Why is that? Because if there is a mistake with the volume, if an aliquot is too long in the wrong sterile strip tube, if the reagents have degraded, or if the reference standards have waned, nothing that an analytical instrument can do will help correct the error. The science is inaccurate because it wasn’t completed properly from the start. The science was flawed from the beginning. A machine can’t correct that. No amount of science-fiction technology can correct that flaw.
That’s why so much money is spent on laboratory supplies, including:
- Certified reference materials (CRM)
- High-purity chemicals and reagents
- Volumetric glassware
- Balances
- Sterile sample containers and laboratory-grade filtration materials, etc.
This is crucial when results need to be compared, especially over time, across different operators or instruments, across different laboratories, or in the case of regulatory examination, etc. Only confidence limits based on metrologically traceable reference materials, etc., have the authority or gravitas to survive that kind of critical evaluation.
Traceability Is Now Compulsory. Full Stop. The End.
Getting a result isn’t enough anymore. Now you have to prove how that experimental observation came into being.
By traceability, we mean a complete record of all actions and events that have occurred over the course of the experiment.
This is being done more and more with electronic data systems. Barcoding on samples or other assets speeds scrutiny. RFID tags attached to individual items sometimes provide mass information globally. Laboratory information management systems (LIMS) can log tests without the need to separately write down all that information by hand.
We just want there to be a record of everything relevant:
- The sample
- Where it came from
- How it was stored
- The reagents used
- How much was used
- How those reagents were stored
- How much sample was used
- The specific batch we’re counting from
- Calibration
- Who did it
- Quality control work
- Results
In case you miss something or simply enter the wrong code, box, etc., the quality investigation can show changes over batches more easily. An audit will go much more smoothly if confidence intervals have been established for counting, even between different laboratories.
Digital Labs Need Reliable Lab Materials
The lab of the future isn’t just more automated. It’s more connected. AI is helping interpret results. Predictive maintenance software can forecast equipment problems before they fail. Cloud computing lets labs in different locations analyse data simultaneously. All these innovations can deliver impressive efficiency gains.

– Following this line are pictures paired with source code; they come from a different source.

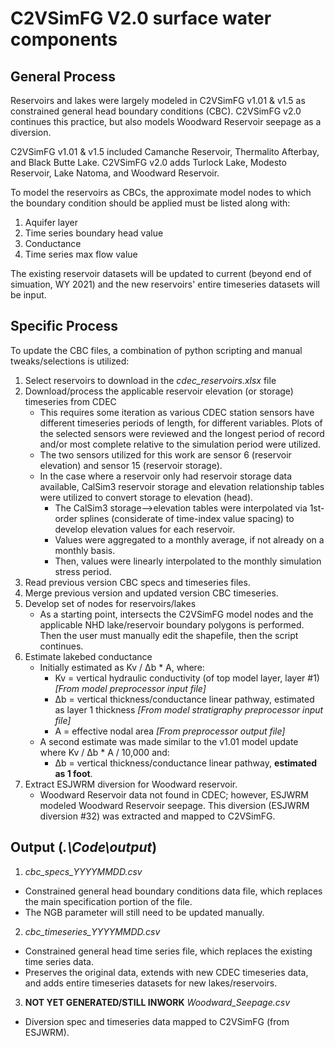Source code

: # C2VSimFG V2.0 surface water components

## General Process
Reservoirs and lakes were largely modeled in C2VSimFG v1.01 & v1.5 as constrained general head boundary conditions (CBC). C2VSimFG v2.0 continues this practice, but also models Woodward Reservoir seepage as a diversion. 

C2VSimFG v1.01 & v1.5 included Camanche Reservoir, Thermalito Afterbay, and Black Butte Lake. C2VSimFG v2.0 adds Turlock Lake, Modesto Reservoir, Lake Natoma, and Woodward Reservoir. 

To model the reservoirs as CBCs, the approximate model nodes to which the boundary condition should be applied must be listed along with:
1. Aquifer layer
2. Time series boundary head value
3. Conductance
4. Time series max flow value

The existing reservoir datasets will be updated to current (beyond end of simuation, WY 2021) and the new reservoirs' entire timeseries datasets will be input.

## Specific Process
To update the CBC files, a combination of python scripting and manual tweaks/selections is utilized:
1. Select reservoirs to download in the *cdec_reservoirs.xlsx* file
2. Download/process the applicable reservoir elevation (or storage) timeseries from CDEC
    - This requires some iteration as various CDEC station sensors have different timeseries periods of length, for different variables. Plots of the selected sensors were reviewed and the longest period of record and/or most complete relative to the simulation period were utilized. 
    - The two sensors utilized for this work are sensor 6 (reservoir elevation) and sensor 15 (reservoir storage).
    - In the case where a reservoir only had reservoir storage data available, CalSim3 reservoir storage and elevation relationship tables were utilized to convert storage to elevation (head).
      * The CalSim3 storage-->elevation tables were interpolated via 1st-order splines (considerate of time-index value spacing) to develop elevation values for each reservoir.
      * Values were aggregated to a monthly average, if not already on a monthly basis.
      * Then, values were linearly interpolated to the monthly simulation stress period.
4. Read previous version CBC specs and timeseries files.
5. Merge previous version and updated version CBC timeseries.
6. Develop set of nodes for reservoirs/lakes
    - As a starting point, intersects the C2VSimFG model nodes and the applicable NHD lake/reservoir boundary polygons is performed. Then the user must manually edit the shapefile, then the script continues.
7. Estimate lakebed conductance
    - Initially estimated as Kv / &Delta;b * A, where:
      * Kv = vertical hydraulic conductivity (of top model layer, layer #1) *[From model preprocessor input file]*
      * &Delta;b = vertical thickness/conductance linear pathway, estimated as layer 1 thickness *[From model stratigraphy preprocessor input file]*
      * A = effective nodal area *[From preprocessor output file]*
    - A second estimate was made similar to the v1.01 model update where Kv / &Delta;b * A / 10,000 and:
      * &Delta;b = vertical thickness/conductance linear pathway, **estimated as 1 foot**.
8. Extract ESJWRM diversion for Woodward reservoir.
    - Woodward Reservoir data not found in CDEC; however, ESJWRM modeled Woodward Reservoir seepage. This diversion (ESJWRM diversion #32) was extracted and mapped to C2VSimFG.

## Output (*.\Code\output*)
1. *cbc_specs_YYYYMMDD.csv*
  - Constrained general head boundary conditions data file, which replaces the main specification portion of the file.
  - The NGB parameter will still need to be updated manually.
2. *cbc_timeseries_YYYYMMDD.csv*
  - Constrained general head time series file, which replaces the existing time series data.
  - Preserves the original data, extends with new CDEC timeseries data, and adds entire timeseries datasets for new lakes/reservoirs.
3. **NOT YET GENERATED/STILL INWORK** *Woodward_Seepage.csv*
  - Diversion spec and timeseries data mapped to C2VSimFG (from ESJWRM).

But how much value do they deliver if you can’t trust the data in the first place? What if impurities from a poor-quality consumable contaminate the results? Or variations in reagents make data unreliable? Software, no matter how advanced, can only process data inputs. If there are problems at the raw material stage, then those digital processes automate the creation of poor-quality data.
Building Labs for the Future
The work carried out in scientific research, and the testing laboratories do for quality control, does not stand still. Automation, machine learning, and other highly technical processes are all subject to continuous evolution. In practice, we can expect labs to deal with bigger data sets and greater sample loads. There will also be a continued regulatory expectation that the data in question is of higher fidelity.
Even in these circumstances, the fundamentals hold true.
A reliable material is one that supports the application. One you can trust to deliver accuracy and data that can be relied upon, a workflow that is dependable, and a science-backed conclusion built on strong foundations. Automation certainly increases productivity. Advanced software models and algorithms help us identify patterns and discover meaningful outputs where there is high-dimensional data. Humans still need to be present to add context and additional information, but the models provide valuable insight into the laboratory environment.
Disclaimer: This post was provided by a guest contributor. Coherent Market Insights does not endorse any products or services mentioned unless explicitly stated.